## ABOUT THIS TASK
Collect all lines below with the string "want".
--------------------------------------------------
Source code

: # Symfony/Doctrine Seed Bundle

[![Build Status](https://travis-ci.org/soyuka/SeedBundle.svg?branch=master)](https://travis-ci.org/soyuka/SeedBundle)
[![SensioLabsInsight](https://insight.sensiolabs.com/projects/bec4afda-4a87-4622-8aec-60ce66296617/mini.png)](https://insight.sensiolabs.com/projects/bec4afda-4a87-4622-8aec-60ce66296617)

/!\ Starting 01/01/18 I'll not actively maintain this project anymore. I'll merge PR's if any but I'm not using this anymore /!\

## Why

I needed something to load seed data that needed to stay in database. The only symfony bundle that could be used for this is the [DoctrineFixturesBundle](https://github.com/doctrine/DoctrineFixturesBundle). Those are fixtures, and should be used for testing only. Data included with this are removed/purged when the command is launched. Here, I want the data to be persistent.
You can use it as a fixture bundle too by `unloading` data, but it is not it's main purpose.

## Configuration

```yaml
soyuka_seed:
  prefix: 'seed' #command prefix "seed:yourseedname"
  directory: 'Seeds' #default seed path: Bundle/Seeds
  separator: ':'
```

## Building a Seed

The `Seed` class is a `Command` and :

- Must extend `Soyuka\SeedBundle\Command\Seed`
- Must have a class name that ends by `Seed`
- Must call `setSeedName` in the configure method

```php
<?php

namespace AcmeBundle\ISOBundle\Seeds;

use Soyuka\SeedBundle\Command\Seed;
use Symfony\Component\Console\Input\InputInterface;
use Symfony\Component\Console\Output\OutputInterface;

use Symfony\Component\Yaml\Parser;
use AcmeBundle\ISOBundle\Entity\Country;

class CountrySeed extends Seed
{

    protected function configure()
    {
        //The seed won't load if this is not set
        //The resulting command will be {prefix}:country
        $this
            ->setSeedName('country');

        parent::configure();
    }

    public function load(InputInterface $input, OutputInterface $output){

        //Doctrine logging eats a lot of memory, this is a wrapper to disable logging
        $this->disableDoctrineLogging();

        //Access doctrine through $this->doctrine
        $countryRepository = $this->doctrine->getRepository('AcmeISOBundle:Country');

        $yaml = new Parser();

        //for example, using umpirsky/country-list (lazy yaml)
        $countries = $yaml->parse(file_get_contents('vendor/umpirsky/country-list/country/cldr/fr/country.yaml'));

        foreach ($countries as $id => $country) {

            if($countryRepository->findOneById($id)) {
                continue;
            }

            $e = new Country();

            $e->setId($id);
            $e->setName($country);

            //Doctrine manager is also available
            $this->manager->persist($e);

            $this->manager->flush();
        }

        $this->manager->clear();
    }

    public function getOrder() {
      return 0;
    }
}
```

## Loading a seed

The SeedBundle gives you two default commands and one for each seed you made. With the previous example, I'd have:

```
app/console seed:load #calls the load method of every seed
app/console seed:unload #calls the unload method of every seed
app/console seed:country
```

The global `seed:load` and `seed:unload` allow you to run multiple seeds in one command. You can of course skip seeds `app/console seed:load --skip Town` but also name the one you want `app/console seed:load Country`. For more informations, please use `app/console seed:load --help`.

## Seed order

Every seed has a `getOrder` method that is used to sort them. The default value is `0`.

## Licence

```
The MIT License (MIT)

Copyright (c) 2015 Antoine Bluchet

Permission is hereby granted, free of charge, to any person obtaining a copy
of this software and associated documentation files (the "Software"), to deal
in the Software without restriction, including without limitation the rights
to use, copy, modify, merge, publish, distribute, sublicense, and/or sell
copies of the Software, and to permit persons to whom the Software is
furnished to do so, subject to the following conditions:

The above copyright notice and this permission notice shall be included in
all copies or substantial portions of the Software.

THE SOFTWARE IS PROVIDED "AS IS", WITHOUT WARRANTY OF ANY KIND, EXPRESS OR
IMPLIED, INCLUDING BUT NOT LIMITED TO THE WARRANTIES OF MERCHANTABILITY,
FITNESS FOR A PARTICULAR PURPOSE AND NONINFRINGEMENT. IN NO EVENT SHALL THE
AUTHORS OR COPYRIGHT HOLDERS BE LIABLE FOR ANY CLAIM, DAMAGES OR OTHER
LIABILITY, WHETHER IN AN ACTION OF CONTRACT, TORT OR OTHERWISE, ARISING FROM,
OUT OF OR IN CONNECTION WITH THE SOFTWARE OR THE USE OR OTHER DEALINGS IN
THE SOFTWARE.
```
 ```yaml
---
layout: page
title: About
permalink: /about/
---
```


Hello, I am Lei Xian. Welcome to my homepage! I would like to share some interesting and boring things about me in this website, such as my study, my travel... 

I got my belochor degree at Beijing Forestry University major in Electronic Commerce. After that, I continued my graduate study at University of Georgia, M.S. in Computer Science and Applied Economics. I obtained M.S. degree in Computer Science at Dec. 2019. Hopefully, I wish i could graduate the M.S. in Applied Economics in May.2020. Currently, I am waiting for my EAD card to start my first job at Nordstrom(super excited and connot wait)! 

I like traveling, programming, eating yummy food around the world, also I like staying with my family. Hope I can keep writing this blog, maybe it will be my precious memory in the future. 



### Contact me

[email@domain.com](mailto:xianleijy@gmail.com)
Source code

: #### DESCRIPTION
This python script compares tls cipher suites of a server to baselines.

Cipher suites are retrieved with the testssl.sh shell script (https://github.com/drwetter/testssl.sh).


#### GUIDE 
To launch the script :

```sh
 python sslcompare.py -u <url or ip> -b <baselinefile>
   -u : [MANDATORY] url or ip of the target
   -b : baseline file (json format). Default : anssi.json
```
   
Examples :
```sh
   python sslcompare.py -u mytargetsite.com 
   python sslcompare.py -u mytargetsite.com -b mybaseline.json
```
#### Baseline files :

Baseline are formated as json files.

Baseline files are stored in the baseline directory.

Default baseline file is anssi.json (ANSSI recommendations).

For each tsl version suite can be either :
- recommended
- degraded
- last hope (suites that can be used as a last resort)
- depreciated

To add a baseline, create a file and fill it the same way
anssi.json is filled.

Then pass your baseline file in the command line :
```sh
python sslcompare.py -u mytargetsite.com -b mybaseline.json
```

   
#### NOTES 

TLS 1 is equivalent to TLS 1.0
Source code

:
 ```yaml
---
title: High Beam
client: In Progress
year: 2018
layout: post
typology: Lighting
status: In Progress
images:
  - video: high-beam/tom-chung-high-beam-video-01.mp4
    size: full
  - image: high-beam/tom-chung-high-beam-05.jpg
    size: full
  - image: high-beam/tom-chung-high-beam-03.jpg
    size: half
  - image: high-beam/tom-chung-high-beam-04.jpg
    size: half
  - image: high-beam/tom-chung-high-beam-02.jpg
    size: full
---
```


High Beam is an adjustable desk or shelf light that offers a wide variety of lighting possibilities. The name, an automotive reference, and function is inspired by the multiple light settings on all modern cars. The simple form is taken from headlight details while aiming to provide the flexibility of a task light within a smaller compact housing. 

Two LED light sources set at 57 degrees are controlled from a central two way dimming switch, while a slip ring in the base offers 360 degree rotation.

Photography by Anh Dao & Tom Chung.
--------------------------------------------------
## YOUR RESPONSE
I needed something to load seed data that needed to stay in database. The only symfony bundle that could be used for this is the [DoctrineFixturesBundle](https://github.com/doctrine/DoctrineFixturesBundle). Those are fixtures, and should be used for testing only. Data included with this are removed/purged when the command is launched. Here, I want the data to be persistent.
The global `seed:load` and `seed:unload` allow you to run multiple seeds in one command. You can of course skip seeds `app/console seed:load --skip Town` but also name the one you want `app/console seed:load Country`. For more informations, please use `app/console seed:load --help`.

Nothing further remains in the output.